Looking at the set_nmi_callback(), there does not seem to be anything
which will make it fail. I think enabling profiling support will only
disable any regular NMI generation from LAPIC for watchdog purposes because
performance registers being used for NMI generation are claimed back.

So even if profiling is enabled, kexec/kdump should not fail.

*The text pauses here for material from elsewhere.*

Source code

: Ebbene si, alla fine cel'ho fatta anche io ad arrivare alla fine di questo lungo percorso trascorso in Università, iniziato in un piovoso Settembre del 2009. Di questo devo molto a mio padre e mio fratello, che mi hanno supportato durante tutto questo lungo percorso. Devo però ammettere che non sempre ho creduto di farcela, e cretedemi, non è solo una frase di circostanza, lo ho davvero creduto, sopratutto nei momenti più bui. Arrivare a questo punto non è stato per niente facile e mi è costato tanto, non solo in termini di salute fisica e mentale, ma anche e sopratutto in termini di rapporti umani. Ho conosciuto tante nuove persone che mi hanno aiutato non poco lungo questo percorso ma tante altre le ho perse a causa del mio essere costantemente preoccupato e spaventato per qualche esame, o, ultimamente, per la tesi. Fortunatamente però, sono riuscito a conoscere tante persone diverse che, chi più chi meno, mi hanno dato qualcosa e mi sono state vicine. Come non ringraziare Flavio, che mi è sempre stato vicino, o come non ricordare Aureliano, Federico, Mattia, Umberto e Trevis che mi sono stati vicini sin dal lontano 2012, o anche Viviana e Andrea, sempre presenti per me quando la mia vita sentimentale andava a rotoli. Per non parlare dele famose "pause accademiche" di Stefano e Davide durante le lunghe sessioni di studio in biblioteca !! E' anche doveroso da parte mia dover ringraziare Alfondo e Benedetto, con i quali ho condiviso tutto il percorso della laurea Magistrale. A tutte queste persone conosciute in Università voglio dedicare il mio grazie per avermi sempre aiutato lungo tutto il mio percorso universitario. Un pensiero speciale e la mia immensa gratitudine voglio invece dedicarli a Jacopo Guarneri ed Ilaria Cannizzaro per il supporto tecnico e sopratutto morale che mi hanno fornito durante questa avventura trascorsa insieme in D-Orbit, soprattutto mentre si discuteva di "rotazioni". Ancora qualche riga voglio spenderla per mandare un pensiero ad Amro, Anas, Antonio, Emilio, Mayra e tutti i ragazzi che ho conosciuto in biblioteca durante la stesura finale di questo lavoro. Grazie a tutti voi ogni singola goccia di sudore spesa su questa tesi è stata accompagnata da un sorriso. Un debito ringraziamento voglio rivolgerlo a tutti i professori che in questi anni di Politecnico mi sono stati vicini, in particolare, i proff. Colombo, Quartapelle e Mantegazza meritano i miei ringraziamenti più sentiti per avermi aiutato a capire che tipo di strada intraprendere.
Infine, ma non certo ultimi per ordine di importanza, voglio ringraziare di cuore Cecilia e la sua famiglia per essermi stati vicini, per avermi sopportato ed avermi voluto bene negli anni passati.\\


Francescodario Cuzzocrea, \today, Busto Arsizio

> After talking to Andi, he mentioned that subsystems should be using the
> notifier callback on the die chain instead.  The included patch
> incorporates that.  The priority is set to 0, hopefully causing the
> notifier to be the first one called.  
> 

Ok if the goal is to force the subsystems to rely on die notifier chain
instead of nmi_callback and getting rid of set_nmi_callback() interfaces,
then it spells some problems for kdump, as kdump is different for other
subsystems. You rightly pointed out that what if chain is corrupted
or if some die notifier funciton hangs.

Looks like that notifiers are called in increasing priority order. Looking
at the code, it looks like notifier with priority 0x7fffffff will be called
first. But still there is no gurantee. People registering first with
this priority will be called first. Kdump registers in then end hence
will be called last, so liable to fail. 


> However, after talking to Vivek about this, he mentioned that he could
> still invision conditions (the die_chain is corrupted) where even this
> procedure might not work.  
> 
> I believe using the notifier is safer for now.  Plus I am working on a
> patch that removes the set_nmi_callback()/unset_nmi_callback() (hence my
> push for this patch), so I would like to have this patch go in.  :)
> 
> Vivek also mentioned some other work at replacing the nmi stack
> completely, which would make this patch moot.  But I don't know the state
> of it.  

Looks like changing the idt table to a crash specific function for NMI
vector is the safest solution for kdump. We had discussed this in the past
in the context of stack overflow safe dump. Fernando from NTT Data had posted
the patches for it. May be you can fish out those patches and just extract
the piece of code which replaces NMI vector handling.